La médiathèque de l’Espace Landowski donnait rendez-vous la 9 février 2009 aux professionnels d’horizons variés, ainsi qu’aux avertis et curieux, autour de la problématique toujours en mouvement du livre électronique (à la fois ce que l’on appelle "liseuse", le contenant, et le "ebook", son contenu). Pour cela, la table ronde laissait place de façon exclusive aux producteurs de ces contenants et contenus : Denis de Coster (Adobe Systems France), Alban Cerisier (responsable des développements numériques chez Gallimard), Pierre-Henri Colin (responsable de l'offre ePaper chez 4D Concept), Patrick Gambache (responsable numérique chez Flammarion, associé au programme Wizwiz), Laurent Picard (cofondateur de Bookeen), Denis Zwirn (Numilog), Laurence Dolivet (directrice des contenus chez SFR).

Alors qu’on pouvait craindre l’aspect promotionnel d’une telle journée, le débat et les échanges à la table ont été plutôt réussis et ont même permis de conclure d’une même et unique voix… à la fois rassurante et toujours aussi incertaine (!). Le succès de la lecture sur téléphone mobile en Asie et le double lancement du Sony Reader et du Kindle d’Amazon (on annonce 200 000 exemplaires vendus outre-Atlantique pour chacun de ces modèles) ont réanimé les passions pour ce "livre à venir".

Un livre comme les autres ?

Concernant la lecture sur portable, Laurence Dolivet défend une politique multimédia sur téléphones mobiles. De vagues conclusions à une enquête sont exprimées, mais aucune donnée n’est communiquée : SFR semble placer le livre à l’égal des autres médias disponibles sur technologie mobile (vidéos, photographies, musique) ; ce que relèvera Alban Cerisier en posant plus loin la question générale : "Qu’est-ce qu’un livre électronique ? En quoi est-il différent d’un DVD et comment justifier une TVA réduite à 5,5% ?"

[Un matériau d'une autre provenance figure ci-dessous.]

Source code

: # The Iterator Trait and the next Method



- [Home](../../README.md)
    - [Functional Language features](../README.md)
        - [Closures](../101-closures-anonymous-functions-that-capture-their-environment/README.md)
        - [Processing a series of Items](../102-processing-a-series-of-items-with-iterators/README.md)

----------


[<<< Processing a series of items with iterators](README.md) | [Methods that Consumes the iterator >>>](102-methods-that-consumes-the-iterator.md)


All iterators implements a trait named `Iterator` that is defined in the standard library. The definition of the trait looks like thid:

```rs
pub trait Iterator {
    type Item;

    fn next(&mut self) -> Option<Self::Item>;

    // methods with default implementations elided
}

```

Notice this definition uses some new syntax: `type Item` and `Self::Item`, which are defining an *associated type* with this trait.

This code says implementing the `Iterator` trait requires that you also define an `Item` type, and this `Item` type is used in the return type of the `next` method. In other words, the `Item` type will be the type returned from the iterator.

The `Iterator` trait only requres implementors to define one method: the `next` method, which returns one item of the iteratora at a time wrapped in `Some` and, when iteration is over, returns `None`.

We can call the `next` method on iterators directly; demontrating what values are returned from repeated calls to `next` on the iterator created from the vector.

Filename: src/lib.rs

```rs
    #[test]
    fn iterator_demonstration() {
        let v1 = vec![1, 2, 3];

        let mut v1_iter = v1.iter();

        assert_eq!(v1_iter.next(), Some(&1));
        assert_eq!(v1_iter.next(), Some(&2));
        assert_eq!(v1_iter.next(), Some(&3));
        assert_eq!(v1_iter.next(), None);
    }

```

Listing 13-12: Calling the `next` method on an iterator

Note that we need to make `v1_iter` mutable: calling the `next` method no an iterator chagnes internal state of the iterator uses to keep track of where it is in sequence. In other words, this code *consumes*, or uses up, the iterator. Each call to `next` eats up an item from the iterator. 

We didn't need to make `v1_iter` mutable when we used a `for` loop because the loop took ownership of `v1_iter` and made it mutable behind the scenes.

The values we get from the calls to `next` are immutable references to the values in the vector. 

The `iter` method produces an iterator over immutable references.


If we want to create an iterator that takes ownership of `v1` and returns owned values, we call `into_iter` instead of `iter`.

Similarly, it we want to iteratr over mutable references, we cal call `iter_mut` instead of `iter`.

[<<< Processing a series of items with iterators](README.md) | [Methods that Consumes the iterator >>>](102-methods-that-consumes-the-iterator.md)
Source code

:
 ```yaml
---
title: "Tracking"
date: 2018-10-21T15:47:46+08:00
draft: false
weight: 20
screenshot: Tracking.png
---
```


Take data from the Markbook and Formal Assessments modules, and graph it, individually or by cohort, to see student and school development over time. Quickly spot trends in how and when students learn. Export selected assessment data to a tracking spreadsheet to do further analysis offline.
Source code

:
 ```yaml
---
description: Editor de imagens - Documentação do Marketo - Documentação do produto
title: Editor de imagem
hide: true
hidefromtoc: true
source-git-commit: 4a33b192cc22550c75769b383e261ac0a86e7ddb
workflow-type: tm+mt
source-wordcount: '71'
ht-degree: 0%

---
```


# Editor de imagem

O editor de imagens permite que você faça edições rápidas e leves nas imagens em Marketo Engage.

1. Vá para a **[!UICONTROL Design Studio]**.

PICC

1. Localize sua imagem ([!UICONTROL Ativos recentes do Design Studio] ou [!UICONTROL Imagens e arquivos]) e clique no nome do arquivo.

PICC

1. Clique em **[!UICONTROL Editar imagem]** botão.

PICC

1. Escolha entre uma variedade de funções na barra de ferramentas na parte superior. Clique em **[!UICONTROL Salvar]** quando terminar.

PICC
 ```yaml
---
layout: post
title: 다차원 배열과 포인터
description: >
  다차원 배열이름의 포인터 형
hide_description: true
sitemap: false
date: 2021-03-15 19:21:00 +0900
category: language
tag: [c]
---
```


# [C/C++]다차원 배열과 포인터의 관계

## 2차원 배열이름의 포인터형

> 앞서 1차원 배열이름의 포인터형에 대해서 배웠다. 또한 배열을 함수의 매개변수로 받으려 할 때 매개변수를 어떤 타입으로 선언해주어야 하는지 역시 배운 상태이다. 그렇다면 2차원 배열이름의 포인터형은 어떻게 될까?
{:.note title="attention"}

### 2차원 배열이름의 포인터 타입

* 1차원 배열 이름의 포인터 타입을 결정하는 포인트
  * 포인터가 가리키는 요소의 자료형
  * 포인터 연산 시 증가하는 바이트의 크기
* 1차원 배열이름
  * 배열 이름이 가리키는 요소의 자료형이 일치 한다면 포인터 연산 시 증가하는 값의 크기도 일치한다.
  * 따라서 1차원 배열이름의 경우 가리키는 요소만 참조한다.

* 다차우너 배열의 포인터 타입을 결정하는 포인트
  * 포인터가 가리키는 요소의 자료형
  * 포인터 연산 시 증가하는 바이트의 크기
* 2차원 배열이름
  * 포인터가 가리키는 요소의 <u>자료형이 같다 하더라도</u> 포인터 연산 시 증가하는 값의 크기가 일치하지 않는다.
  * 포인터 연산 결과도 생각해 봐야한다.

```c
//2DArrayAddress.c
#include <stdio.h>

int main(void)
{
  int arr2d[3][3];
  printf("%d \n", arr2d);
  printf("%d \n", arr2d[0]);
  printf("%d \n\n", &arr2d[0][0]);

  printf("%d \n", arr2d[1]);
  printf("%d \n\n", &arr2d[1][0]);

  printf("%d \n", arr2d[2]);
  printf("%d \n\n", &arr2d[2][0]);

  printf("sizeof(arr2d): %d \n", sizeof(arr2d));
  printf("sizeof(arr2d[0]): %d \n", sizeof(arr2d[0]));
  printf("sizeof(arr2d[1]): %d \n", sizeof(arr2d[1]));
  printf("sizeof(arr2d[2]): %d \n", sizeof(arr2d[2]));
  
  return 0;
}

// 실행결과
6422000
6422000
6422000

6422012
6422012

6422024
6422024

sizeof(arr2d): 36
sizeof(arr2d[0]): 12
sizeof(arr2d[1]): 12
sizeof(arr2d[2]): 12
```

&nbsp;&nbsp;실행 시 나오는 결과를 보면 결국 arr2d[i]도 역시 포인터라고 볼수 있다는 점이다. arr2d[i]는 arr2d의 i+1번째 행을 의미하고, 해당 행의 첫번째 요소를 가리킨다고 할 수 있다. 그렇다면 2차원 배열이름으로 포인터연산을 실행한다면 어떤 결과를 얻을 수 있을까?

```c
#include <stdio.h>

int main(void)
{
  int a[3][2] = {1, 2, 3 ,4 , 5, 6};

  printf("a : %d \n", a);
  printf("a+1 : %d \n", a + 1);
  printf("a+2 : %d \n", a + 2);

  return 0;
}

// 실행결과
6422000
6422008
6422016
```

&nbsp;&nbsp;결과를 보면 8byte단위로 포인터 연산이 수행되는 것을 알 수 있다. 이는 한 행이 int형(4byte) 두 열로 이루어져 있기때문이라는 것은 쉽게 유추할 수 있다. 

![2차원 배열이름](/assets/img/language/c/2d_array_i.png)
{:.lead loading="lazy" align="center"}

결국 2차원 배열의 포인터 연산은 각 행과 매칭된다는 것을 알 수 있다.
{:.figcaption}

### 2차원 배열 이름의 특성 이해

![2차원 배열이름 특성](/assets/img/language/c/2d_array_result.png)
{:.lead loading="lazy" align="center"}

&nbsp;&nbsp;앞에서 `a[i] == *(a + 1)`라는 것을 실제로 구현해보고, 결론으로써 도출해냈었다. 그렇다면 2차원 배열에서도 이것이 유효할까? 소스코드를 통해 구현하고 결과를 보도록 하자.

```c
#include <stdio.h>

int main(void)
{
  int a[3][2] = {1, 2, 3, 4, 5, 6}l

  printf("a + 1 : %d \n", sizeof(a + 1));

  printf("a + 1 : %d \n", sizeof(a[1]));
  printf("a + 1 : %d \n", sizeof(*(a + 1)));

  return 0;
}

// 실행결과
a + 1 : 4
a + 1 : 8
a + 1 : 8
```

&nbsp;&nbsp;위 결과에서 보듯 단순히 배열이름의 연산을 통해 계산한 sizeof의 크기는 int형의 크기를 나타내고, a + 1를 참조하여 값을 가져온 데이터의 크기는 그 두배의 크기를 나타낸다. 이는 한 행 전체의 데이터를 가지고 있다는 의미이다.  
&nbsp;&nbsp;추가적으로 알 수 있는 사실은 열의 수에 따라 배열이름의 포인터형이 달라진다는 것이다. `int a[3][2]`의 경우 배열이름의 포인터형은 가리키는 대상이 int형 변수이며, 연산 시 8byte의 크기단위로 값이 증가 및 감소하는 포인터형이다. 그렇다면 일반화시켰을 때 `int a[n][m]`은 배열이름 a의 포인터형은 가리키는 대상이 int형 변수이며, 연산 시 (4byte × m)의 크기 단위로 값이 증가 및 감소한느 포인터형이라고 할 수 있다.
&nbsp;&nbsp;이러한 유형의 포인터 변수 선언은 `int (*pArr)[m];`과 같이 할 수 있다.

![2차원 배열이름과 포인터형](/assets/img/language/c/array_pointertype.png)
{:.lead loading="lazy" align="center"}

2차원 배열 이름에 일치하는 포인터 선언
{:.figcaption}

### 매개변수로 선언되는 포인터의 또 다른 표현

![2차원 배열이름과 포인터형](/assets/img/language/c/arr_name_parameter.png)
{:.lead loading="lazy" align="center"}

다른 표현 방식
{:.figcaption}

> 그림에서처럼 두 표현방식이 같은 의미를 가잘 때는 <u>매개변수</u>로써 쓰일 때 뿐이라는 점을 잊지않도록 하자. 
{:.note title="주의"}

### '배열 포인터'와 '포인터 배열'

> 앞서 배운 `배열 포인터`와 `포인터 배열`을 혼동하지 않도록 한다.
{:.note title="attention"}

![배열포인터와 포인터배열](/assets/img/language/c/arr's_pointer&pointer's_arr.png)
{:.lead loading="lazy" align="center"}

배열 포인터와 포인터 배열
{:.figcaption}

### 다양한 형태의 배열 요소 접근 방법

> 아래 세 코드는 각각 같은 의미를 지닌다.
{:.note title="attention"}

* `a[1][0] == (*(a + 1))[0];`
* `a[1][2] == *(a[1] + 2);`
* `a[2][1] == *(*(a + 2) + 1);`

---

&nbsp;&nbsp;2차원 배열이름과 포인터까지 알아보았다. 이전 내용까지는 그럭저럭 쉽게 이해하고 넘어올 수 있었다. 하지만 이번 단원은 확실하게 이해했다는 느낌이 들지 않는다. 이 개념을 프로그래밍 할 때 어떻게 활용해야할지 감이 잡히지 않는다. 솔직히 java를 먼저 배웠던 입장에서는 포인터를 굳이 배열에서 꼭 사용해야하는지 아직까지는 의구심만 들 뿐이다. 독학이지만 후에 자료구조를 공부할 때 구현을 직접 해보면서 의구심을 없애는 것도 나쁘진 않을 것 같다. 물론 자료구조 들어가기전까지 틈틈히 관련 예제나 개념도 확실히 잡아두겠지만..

Renouveler les pratiques de lecture scolaire

Laurent Picard abordait le progrès en termes d’ergonomie et de poids (en 2002, les Cybook en prêt à Boulogne pesaient 1 kg et nécessitaient une recharge de batterie fréquente, alors qu’un Cybook ePaper pèse aujourd’hui 180 g et reste très économe en énergie).

Il abordait là aussi un point qui aurait demandé à être développé, celui des usages en cadre scolaire : c’est le projet avorté du "cartable électronique" pour tous les élèves, lancé par le ministère de l’Éducation nationale à la rentrée 2000, qui n’a fait finalement l’objet d’aucun marché, puisque, à l’époque, aucun éditeur ne pouvait proposer de lecture en couleurs, indispensable pour la géographie notamment. Sur ce point, Denis de Coster tombait d’accord pour que le livre électronique "crée une intelligence" – "la transposition doit permettre une interaction" –, et pour ne pas se leurrer en reproduisant à l’identique la structure du papier. La démarche globale cognitive est très différente. L. Picard fit remarquer que le cartable électronique n’aurait été qu’un "PC déguisé en écran de lecture" qui aurait distrait les écoliers.

Des formats

Ce dont il s’agit aujourd’hui, c’est de rendre les formats interopérables, c’est-à-dire entièrement fonctionnels et optimisés, peu importe l’outil de lecture utilisé. Pour répondre à cela, le standard EAD-DTD (description archivistique encodée) doit rendre les documents électroniques aussi malléables que possible à l’épreuve du support. L’adaptabilité du contenu au matériel est donc une priorité pour la profession.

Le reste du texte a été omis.